11. From a train-window I had once beheld a cross-section of America from West to East; now I beheld another from North to South. In the afternoon were the farms and country-homes of New Jersey; and then in the morning endless wastes of wilderness, and straggling fields of young corn and tobacco; turpentine forests, with half-stripped negroes working, and a procession of “depots,” with lanky men chewing tobacco, and negroes basking in the blazing sun. Then another night, and there was the pageant of Florida: palmettos, and other trees of which one had seen pictures in the geography books; stretches of vine-tangled swamps, where one looked for alligators; orange-groves in blossom, and gardens full of flowers beyond imagining. Every hour, of course, it got hotter; I was not, like Sylvia, used to it, and whenever the train stopped I sat by the open window, mopping the perspiration from my face.

We were due at Miami in the afternoon; but there was a freight-train off the track ahead of us, and so for three hours I sat chafing with impatience, worrying the conductor with futile questions. I had to make connections at Miami with a train which ran to the last point on the mainland, where the construction-work over the keys was going forward. And if I missed that last train, I would have to wait in Miami till morning. I had better wait there, anyhow, the conductor argued; but I insisted that my friends, to whom I had telegraphed two days before, would meet me with a launch and take me to their place that night.

We got in half an hour late for the other train; but this was the South, I discovered, and they had waited for us. I shifted my bag and myself across the platform, and we moved on. But then another problem arose; we were running into a storm. It came with great suddenness; one minute all was still, with a golden sunset, and the next it was so dark that I could barely see the palm-trees, bent over, swaying madly—like people with arms stretched out, crying in distress. I could hear the roaring of the wind above that of the train, and I asked the conductor in consternation if this could be a hurricane. It was not the season for hurricanes, he replied; but it was “some storm, all right,” and I would not find any boat to take me to the keys until it was over.

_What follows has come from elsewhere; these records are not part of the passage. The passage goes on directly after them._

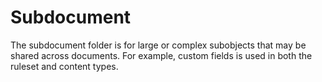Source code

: # Subdocument
The subdocument folder is for large or complex subobjects that may be shared across documents. For example, custom fields is used in both the ruleset and content types.
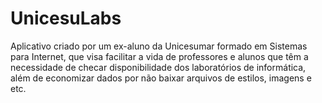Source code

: # UnicesuLabs

Aplicativo criado por um ex-aluno da Unicesumar formado em Sistemas para Internet, que visa facilitar a vida de professores e alunos que têm a necessidade de checar disponibilidade dos laboratórios de informática, além de economizar dados por não baixar arquivos de estilos, imagens e etc.
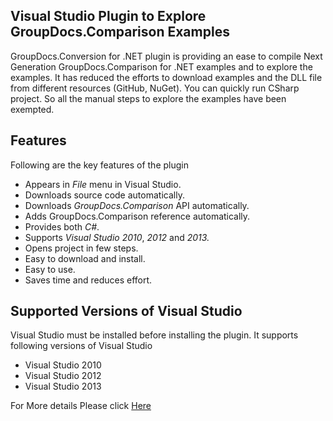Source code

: ## Visual Studio Plugin to Explore GroupDocs.Comparison Examples

GroupDocs.Conversion for .NET plugin is providing an ease to compile Next Generation GroupDocs.Comparison for .NET  examples and to explore the examples. It has reduced the efforts to download examples and the DLL file from different resources (GitHub, NuGet). You can quickly run CSharp project. So all the manual steps to explore the examples have been exempted.

## Features

Following are the key features of the plugin

+ Appears in *File* menu in Visual Studio.
+ Downloads source code automatically.
+ Downloads *GroupDocs.Comparison* API automatically.
+ Adds GroupDocs.Comparison reference automatically.
+ Provides both *C#*.
+ Supports *Visual Studio 2010*, *2012* and *2013.*
+ Opens project in few steps.
+ Easy to download and install.
+ Easy to use.
+ Saves time and reduces effort.


## Supported Versions of Visual Studio

Visual Studio must be installed before installing the plugin. It supports following versions of Visual Studio
+ Visual Studio 2010
+ Visual Studio 2012
+ Visual Studio 2013

For More details Please click [Here](http://www.groupdocs.com/docs/display/comparisonnet/Visual+Studio+Plugin+to+Explore+GroupDocs.Comparison+Examples)
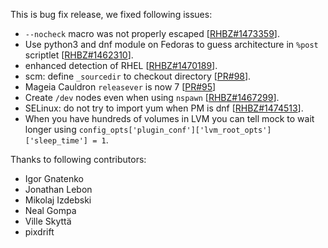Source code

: This is bug fix release, we fixed following issues:

* `--nocheck` macro was not properly escaped [[RHBZ#1473359](https://bugzilla.redhat.com/show_bug.cgi?id=1473359)].
* Use python3 and dnf module on Fedoras to guess architecture in `%post` scriptlet [[RHBZ#1462310](https://bugzilla.redhat.com/show_bug.cgi?id=1462310)].
* enhanced detection of RHEL [[RHBZ#1470189](https://bugzilla.redhat.com/show_bug.cgi?id=1470189)].
* scm: define `_sourcedir` to checkout directory [[PR#98](https://github.com/rpm-software-management/mock/pull/98)].
* Mageia Cauldron `releasever` is now 7 [[PR#95](https://github.com/rpm-software-management/mock/pull/95)]
* Create `/dev` nodes even when using `nspawn` [[RHBZ#1467299](https://bugzilla.redhat.com/show_bug.cgi?id=1467299)].
* SELinux: do not try to import yum when PM is dnf [[RHBZ#1474513](https://bugzilla.redhat.com/show_bug.cgi?id=1474513)].
* When you have hundreds of volumes in LVM you can tell mock to wait longer using `config_opts['plugin_conf']['lvm_root_opts']['sleep_time'] = 1`.

Thanks to following contributors:

* Igor Gnatenko
* Jonathan Lebon
* Mikolaj Izdebski
* Neal Gompa
* Ville Skyttä
* pixdrift

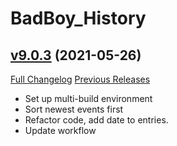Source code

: # BadBoy_History

## [v9.0.3](https://github.com/funkydude/BadBoy_History/tree/v9.0.3) (2021-05-26)
[Full Changelog](https://github.com/funkydude/BadBoy_History/compare/v9.0.2...v9.0.3) [Previous Releases](https://github.com/funkydude/BadBoy_History/releases)

- Set up multi-build environment  
- Sort newest events first  
- Refactor code, add date to entries.  
- Update workflow  
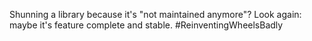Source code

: Shunning a library because it's "not maintained anymore"? Look again: maybe it's feature complete and stable. #ReinventingWheelsBadly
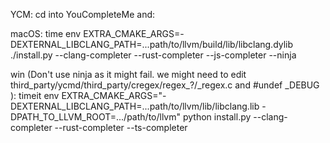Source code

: 
YCM: cd into YouCompleteMe and:

macOS:
time env EXTRA_CMAKE_ARGS=-DEXTERNAL_LIBCLANG_PATH=...path/to/llvm/build/lib/libclang.dylib ./install.py --clang-completer --rust-completer --js-completer --ninja

win (Don't use ninja as it might fail. we might need to edit third_party/ycmd/third_party/cregex/regex_?/_regex.c and #undef _DEBUG ):
timeit env EXTRA_CMAKE_ARGS="-DEXTERNAL_LIBCLANG_PATH=...path/to/llvm/lib/libclang.lib -DPATH_TO_LLVM_ROOT=.../path/to/llvm" python install.py --clang-completer --rust-completer --ts-completer

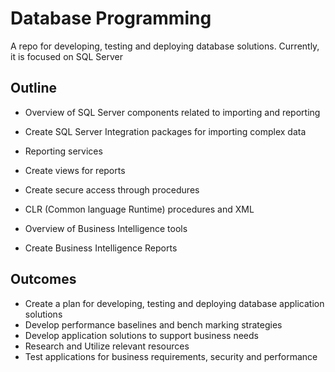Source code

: # Database Programming
A repo for developing, testing and deploying database solutions. Currently, it is focused on SQL Server

## Outline
* Overview of SQL Server components related to importing and reporting

* Create SQL Server Integration packages for importing complex data

* Reporting services

* Create views for reports

* Create secure access through procedures

* CLR (Common language Runtime) procedures and XML

* Overview of Business Intelligence tools

* Create Business Intelligence Reports


## Outcomes
* Create a plan for developing, testing and deploying database application solutions
* Develop performance baselines and bench marking strategies
* Develop application solutions to support business needs
* Research and Utilize relevant resources
* Test applications for business requirements, security and performance

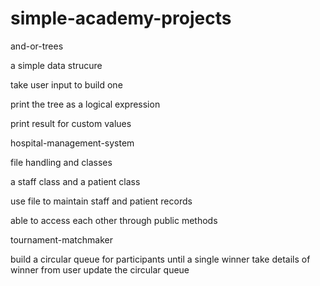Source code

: # simple-academy-projects

and-or-trees


a simple data strucure

take user input to build one

print the tree as a logical expression

print result for custom values



hospital-management-system


file handling and classes

a staff class and a patient class

use file to maintain staff and patient records

able to access each other through public methods



tournament-matchmaker


build a circular queue for participants
until a single winner
take details of winner from user
update the circular queue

It was absurd of me to be nervous, I kept telling myself; but there was something in me that cried out to be there, to be there! I got out of the train, facing what I refrain from calling a hurricane out of deference to local authority. It was all I could do to keep from being blown across the station-platform, and I was drenched with the spray and bewildered by the roaring of the waves that beat against the pier beyond. Inside the station, I questioned the agent. The launch of the van Tuivers had not been in that day; if it had been on the way, it must have sought shelter somewhere. My telegram to Mrs. van Tuiver had been received two days before, and delivered by a boatman whom they employed for that purpose. Presumably, therefore, I would be met. I asked how long this gale was apt to last; the answer was from one to three days.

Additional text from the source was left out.